🫄 INFANiTE: Implicit Neural representation for high-resolution Fetal brain spatio-temporal Atlas learNing from clinical Thick-slicE MRI
Figure 1. Visual comparison of INFANiTE vs. baselines across gestational ages (axial / sagittal / coronal).
Figure 2. Atlas-derived tissue-volume trajectories compared with normative models (mean with ±1–3 SD bands).
INFANiTE is a physics-informed Implicit Neural Representation (INR) framework designed to build high-resolution spatio-temporal fetal brain atlases directly from clinical thick-slice MRI. By unifying reconstruction and atlas construction into a single learning paradigm, it avoids multi-stage pipelines that rely on intermediate 3D volumes. The result is fast generation of sharp, biologically plausible atlases suitable for population-level analysis.
Figure 3. Overview of the proposed framework INFANiTE.

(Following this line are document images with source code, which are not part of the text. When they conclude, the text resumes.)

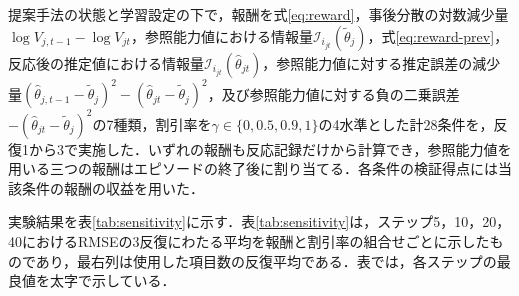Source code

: \documentclass[a4paper,12pt,oneside,openany]{jsbook}
\begin{document}
提案手法の状態と学習設定の下で，報酬を式\eqref{eq:reward}，事後分散の対数減少量$\log V_{j,t-1}-\log V_{jt}$，参照能力値における情報量$\mathcal{I}_{i_{jt}}(\tilde\theta_j)$，式\eqref{eq:reward-prev}，反応後の推定値における情報量$\mathcal{I}_{i_{jt}}(\hat\theta_{jt})$，参照能力値に対する推定誤差の減少量$(\hat\theta_{j,t-1}-\tilde\theta_j)^2-(\hat\theta_{jt}-\tilde\theta_j)^2$，及び参照能力値に対する負の二乗誤差$-(\hat\theta_{jt}-\tilde\theta_j)^2$の7種類，割引率を$\gamma\in\{0,0.5,0.9,1\}$の4水準とした計28条件を，反復1から3で実施した．いずれの報酬も反応記録だけから計算でき，参照能力値を用いる三つの報酬はエピソードの終了後に割り当てる．各条件の検証得点には当該条件の報酬の収益を用いた．

実験結果を表\ref{tab:sensitivity}に示す．表\ref{tab:sensitivity}は，ステップ5，10，20，40におけるRMSEの3反復にわたる平均を報酬と割引率の組合せごとに示したものであり，最右列は使用した項目数の反復平均である．表では，各ステップの最良値を太字で示している．
\end{document}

The framework consists of three main stages:
-
(a) Slice-to-Template Registration
Raw thick-slice stacks are rigidly aligned into a common coordinate space (atlas space). -
(b) INR Training
An INR network is trained to map 3D coordinates → intensities, incorporating PSF modeling and spatial weighting to recover sharp anatomical details directly from the aligned slices. -
(c) Atlas Generation
The trained network is queried without PSF simulation (PSF-free inference) at arbitrary coordinates to reconstruct the final high-resolution 3D atlas.
-
🎞️ Direct Thick-Slice Registration
Aligns raw thick-slice stacks directly in atlas space, bypassing SVR and avoiding reconstruction-induced artifacts. -
🧠 Physics-Informed PSF Modeling
Incorporates Point Spread Function (PSF) and a spatially-weighted optimization objective to recover sharp anatomical details despite low through-plane resolution. -
🚀 End-to-End Acceleration
Removes SVR and iterative groupwise registration, cutting runtime from days to hours. -
💪 Robustness & Fidelity
Outperforms strong baselines (e.g., SyGN, CINeMA) in consistency and quality, and remains reliable under sparse inputs (e.g., single-stack).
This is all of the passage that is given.